Pivoting slightly from our focus on high-end, and high-power server CPUs, we have the Intel Atom C3958 performance benchmarks under Linux. We have already published benchmarks on the Intel Atom C3338, C3558 and C3955 which are instructive for other points of reference within the Intel Atom C3000 series. While the Intel Atom C3958 does not have the clock speeds to match the Intel Atom C3955 series, it still has 16 cores. What it can claim is that it is the highest-bin QuickAssist part in the current Intel Atom C3000 series lineup.
A Quick Word on Intel QuickAssist
In 2016 we published a few articles around using QuickAssist with OpenSSL and for 40GbE VPN acceleration. In the meantime, Intel has now launched a 100Gbps QAT version and has built QAT into the Burgeoning Intel Xeon SP Lewisburg PCH Options. We will have some cool QAT results soon. For now a few notes:
- Intel Atom C3000 and Intel Atom C2000 QAT have different features and therefore do not use the same driver version.

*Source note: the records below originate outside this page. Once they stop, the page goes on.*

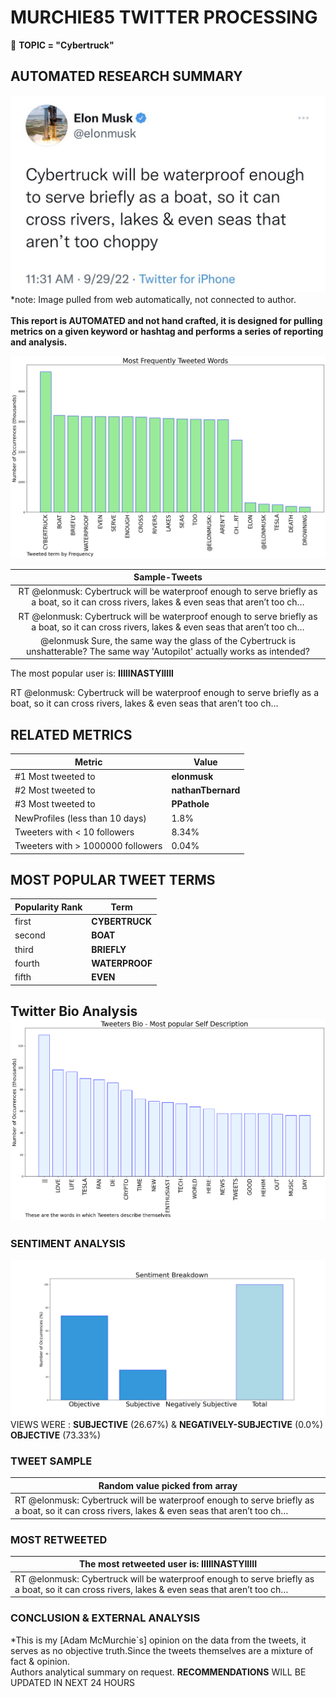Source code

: # MURCHIE85 TWITTER PROCESSING 
&#x1F34E; **TOPIC = "Cybertruck"**

## AUTOMATED RESEARCH SUMMARY

![image](assets/2022-09-29hashtagImage.png)*note: Image pulled from web automatically, not connected to author.
<br></br>
<b> This report is AUTOMATED and not hand crafted, it is designed for pulling metrics on a given keyword or hashtag and performs a series of reporting and analysis.</b>



![image](assets/2022-09-29TWEETS.png)



|                **Sample-Tweets**        |
| :-------------: |
| RT @elonmusk: Cybertruck will be waterproof enough to serve briefly as a boat, so it can cross rivers, lakes &amp; even seas that aren’t too ch… |
| RT @elonmusk: Cybertruck will be waterproof enough to serve briefly as a boat, so it can cross rivers, lakes &amp; even seas that aren’t too ch… |
| @elonmusk Sure, the same way the glass of the Cybertruck is unshatterable?  The same way 'Autopilot' actually works as intended? |

The most popular user is: **IIIIINASTYIIIII**
<div class="alert alert-block alert-danger"> RT @elonmusk: Cybertruck will be waterproof enough to serve briefly as a boat, so it can cross rivers, lakes &amp; even seas that aren’t too ch…</div>

## RELATED METRICS<br>
| Metric | Value |
| ------------- | ------------- |
| #1 Most tweeted to  | **elonmusk** |
| #2 Most tweeted to  | **nathanTbernard** |
| #3 Most tweeted to  | **PPathole** |
| NewProfiles (less than 10 days) | 1.8%  |
| Tweeters with < 10 followers  | 8.34%|
| Tweeters with > 1000000 followers  | 0.04%  |



## MOST POPULAR TWEET TERMS 


| Popularity Rank  | Term |
| ------------- | ------------- |
| first  | **CYBERTRUCK**  |
| second  | **BOAT**  |
| third  | **BRIEFLY** |
| fourth  | **WATERPROOF**  |
| fifth  | **EVEN**  |


## Twitter Bio Analysis![image](assets/2022-09-29BIO.png)
### SENTIMENT ANALYSIS
![image](assets/2022-09-29sentiment.png)
VIEWS WERE : **SUBJECTIVE**  (26.67%) & **NEGATIVELY-SUBJECTIVE** (0.0%) **OBJECTIVE** (73.33%)

### TWEET SAMPLE 
| Random value picked from array |
| ------------- |
|RT @elonmusk: Cybertruck will be waterproof enough to serve briefly as a boat, so it can cross rivers, lakes &amp; even seas that aren’t too ch… |

### MOST RETWEETED 

| The most retweeted user is: **IIIIINASTYIIIII**  |
| ------------- |
| RT @elonmusk: Cybertruck will be waterproof enough to serve briefly as a boat, so it can cross rivers, lakes &amp; even seas that aren’t too ch… |

### CONCLUSION & EXTERNAL ANALYSIS

*This is my [Adam McMurchie`s] opinion on the data from the tweets, it serves as no objective truth.Since the tweets themselves are a mixture of fact & opinion.<br>
Authors analytical summary on request.
**RECOMMENDATIONS** WILL BE UPDATED IN NEXT  24 HOURS <br>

- You do need Intel Atom C3xxx compatible QAT drivers.
- The Intel QAT ecosystem is significantly stronger than it was in 2016. We speculate this is due to carrier network adoption and making the ecosystem more mature.
QuickAssist Technology acceleration still requires some effort as Intel is not adding it into every chip. Until Intel does so, we expect most software to require an additional step (or much more) getting QAT working.
We do have QAT working on the Intel Atom C3958 already and it is enumerated as a different device type than other QAT solutions as can be seen in the screenshot.
The iQAT can be disabled if that is desired. We wish Intel added this to every chip so it became automatic in applications as that would help QAT support considerably.
At the same time, there are only three reasons you would get a C3958 over a C3955: QAT support, extended lifecycle, and if a specific platform you wanted to use did not have a C3955 option. That makes the QAT support a significant piece of the puzzle.
Intel Atom C3958 Key Stats
Key stats for the Intel Atom C3958 series: 16 cores / 16 threads, 2.0GHz. Unlike the C3955, the C3958 does not feature turbo boost so 2.0GHz is also the maximum speed. The CPU features 31W TDP. This CPU also features a full 20x high-speed I/O lanes and has 4x10GbE making it top-bin in terms of features for QuickAssist parts. These chips are not socketed so end customer pricing will include a motherboard at a minimum. The CPU alone has a 1K unit tray price of $449. Virtualization features such as VT-d and SR-IOV are supported on this generation. Here is the ARK page for the CPU.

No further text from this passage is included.